**Exercise directions:** Lines from the material below that hold the string "return" are what is needed; copy each of them.

**Exercise inputs:**

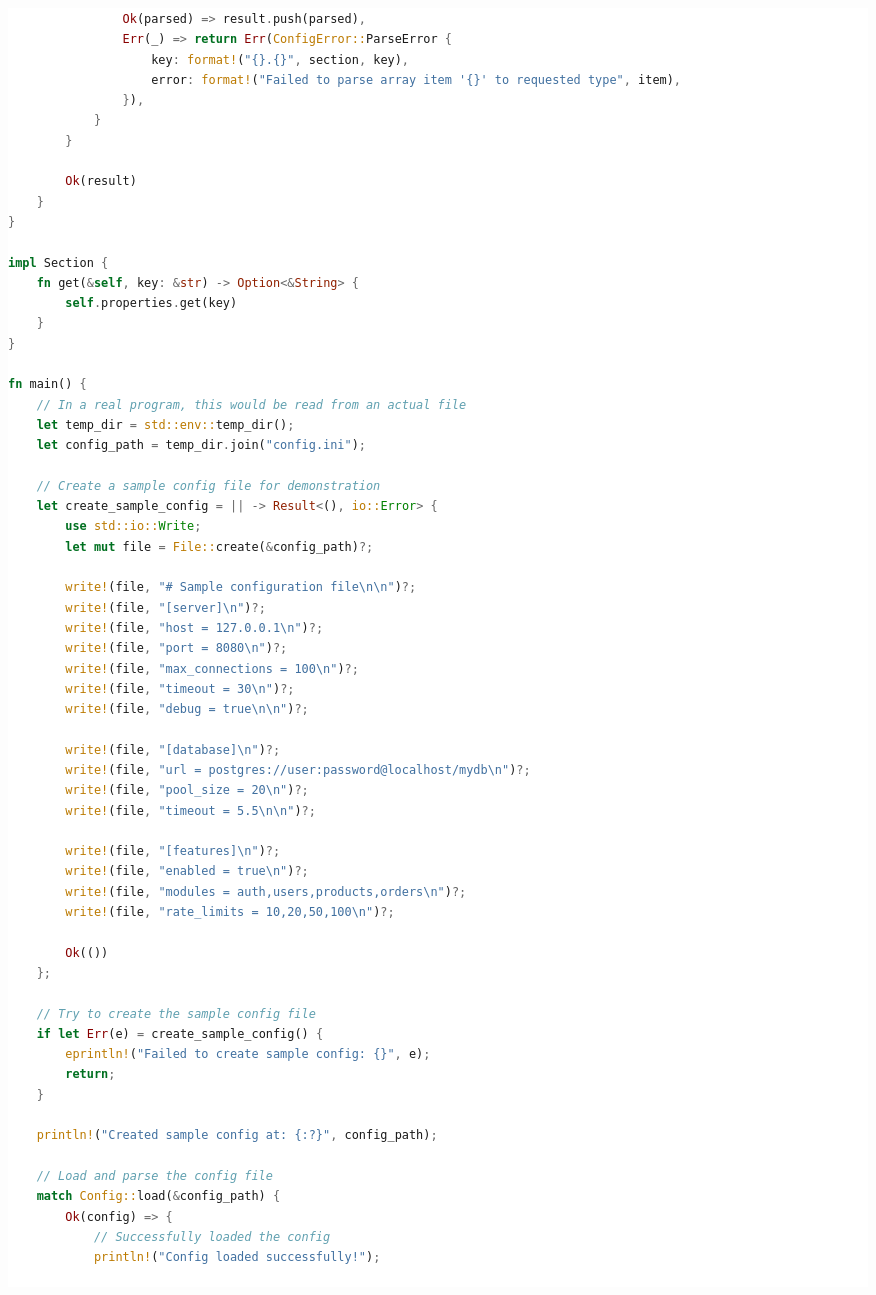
 ```rust
                Ok(parsed) => result.push(parsed),
                Err(_) => return Err(ConfigError::ParseError {
                    key: format!("{}.{}", section, key),
                    error: format!("Failed to parse array item '{}' to requested type", item),
                }),
            }
        }
        
        Ok(result)
    }
}

impl Section {
    fn get(&self, key: &str) -> Option<&String> {
        self.properties.get(key)
    }
}

fn main() {
    // In a real program, this would be read from an actual file
    let temp_dir = std::env::temp_dir();
    let config_path = temp_dir.join("config.ini");
    
    // Create a sample config file for demonstration
    let create_sample_config = || -> Result<(), io::Error> {
        use std::io::Write;
        let mut file = File::create(&config_path)?;
        
        write!(file, "# Sample configuration file\n\n")?;
        write!(file, "[server]\n")?;
        write!(file, "host = 127.0.0.1\n")?;
        write!(file, "port = 8080\n")?;
        write!(file, "max_connections = 100\n")?;
        write!(file, "timeout = 30\n")?;
        write!(file, "debug = true\n\n")?;
        
        write!(file, "[database]\n")?;
        write!(file, "url = postgres://user:password@localhost/mydb\n")?;
        write!(file, "pool_size = 20\n")?;
        write!(file, "timeout = 5.5\n\n")?;
        
        write!(file, "[features]\n")?;
        write!(file, "enabled = true\n")?;
        write!(file, "modules = auth,users,products,orders\n")?;
        write!(file, "rate_limits = 10,20,50,100\n")?;
        
        Ok(())
    };
    
    // Try to create the sample config file
    if let Err(e) = create_sample_config() {
        eprintln!("Failed to create sample config: {}", e);
        return;
    }
    
    println!("Created sample config at: {:?}", config_path);
    
    // Load and parse the config file
    match Config::load(&config_path) {
        Ok(config) => {
            // Successfully loaded the config
            println!("Config loaded successfully!");
            
```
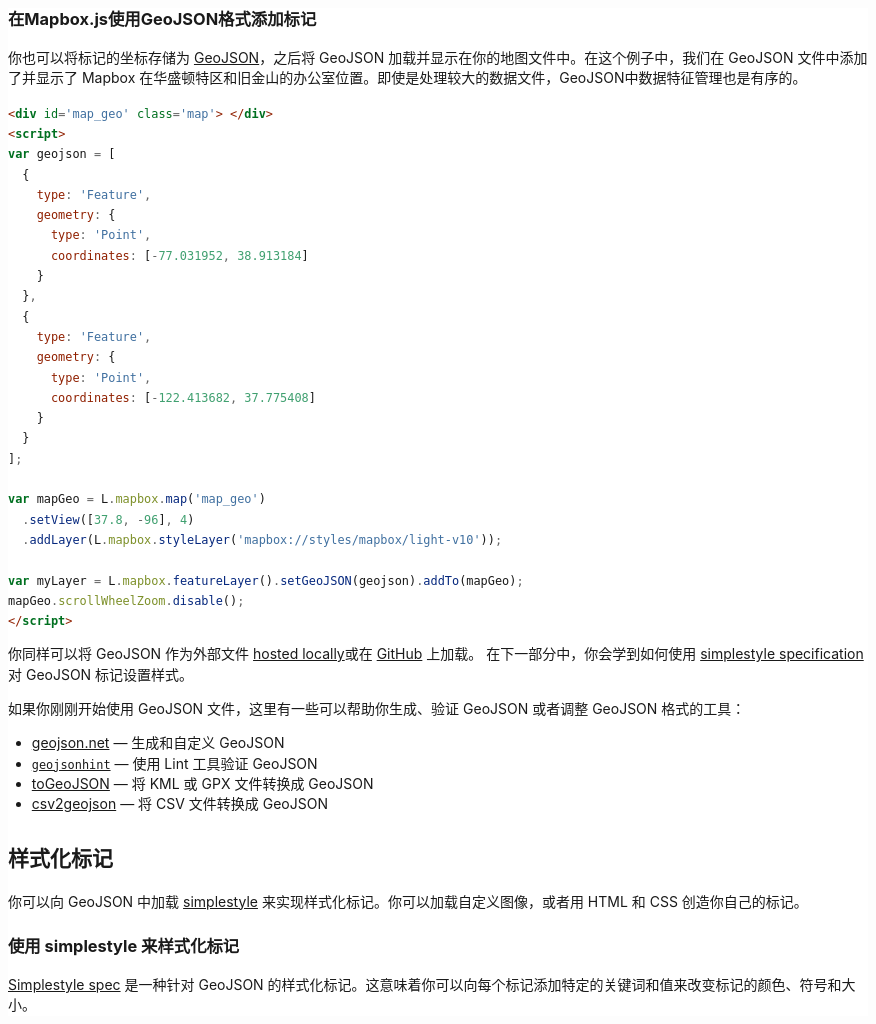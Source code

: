 ### 在Mapbox.js使用GeoJSON格式添加标记

你也可以将标记的坐标存储为 [GeoJSON](/help/glossary/geojson/)，之后将 GeoJSON 加载并显示在你的地图文件中。在这个例子中，我们在 GeoJSON 文件中添加了并显示了 Mapbox 在华盛顿特区和旧金山的办公室位置。即使是处理较大的数据文件，GeoJSON中数据特征管理也是有序的。

```html
<div id='map_geo' class='map'> </div>
<script>
var geojson = [
  {
    type: 'Feature',
    geometry: {
      type: 'Point',
      coordinates: [-77.031952, 38.913184]
    }
  },
  {
    type: 'Feature',
    geometry: {
      type: 'Point',
      coordinates: [-122.413682, 37.775408]
    }
  }
];

var mapGeo = L.mapbox.map('map_geo')
  .setView([37.8, -96], 4)
  .addLayer(L.mapbox.styleLayer('mapbox://styles/mapbox/light-v10'));

var myLayer = L.mapbox.featureLayer().setGeoJSON(geojson).addTo(mapGeo);
mapGeo.scrollWheelZoom.disable();
</script>
```
你同样可以将 GeoJSON 作为外部文件 [hosted locally](https://www.mapbox.com/mapbox.js/example/v1.0.0/geojson-marker-from-url/)或在 [GitHub](https://www.mapbox.com/mapbox.js/example/v1.0.0/geojson-marker-from-remote-url/) 上加载。 在下一部分中，你会学到如何使用 [simplestyle specification](/help/glossary/simplestyle/) 对 GeoJSON 标记设置样式。

如果你刚刚开始使用 GeoJSON 文件，这里有一些可以帮助你生成、验证 GeoJSON 或者调整 GeoJSON 格式的工具：

- [geojson.net](https://geojson.net) &mdash; 生成和自定义 GeoJSON
- [`geojsonhint`](https://github.com/mapbox/geojsonhint) &mdash; 使用 Lint 工具验证 GeoJSON 
- [toGeoJSON](http://mapbox.github.io/togeojson/) &mdash; 将 KML 或 GPX 文件转换成 GeoJSON
- [csv2geojson](http://mapbox.github.io/csv2geojson/) &mdash; 将 CSV 文件转换成 GeoJSON

## 样式化标记

你可以向 GeoJSON 中加载 [simplestyle](/help/glossary/simplestyle/) 来实现样式化标记。你可以加载自定义图像，或者用 HTML 和 CSS 创造你自己的标记。    

### 使用 simplestyle 来样式化标记  

[Simplestyle spec](/help/glossary/simplestyle) 是一种针对 GeoJSON 的样式化标记。这意味着你可以向每个标记添加特定的关键词和值来改变标记的颜色、符号和大小。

**Answer space:**
                Err(_) => return Err(ConfigError::ParseError {
        return;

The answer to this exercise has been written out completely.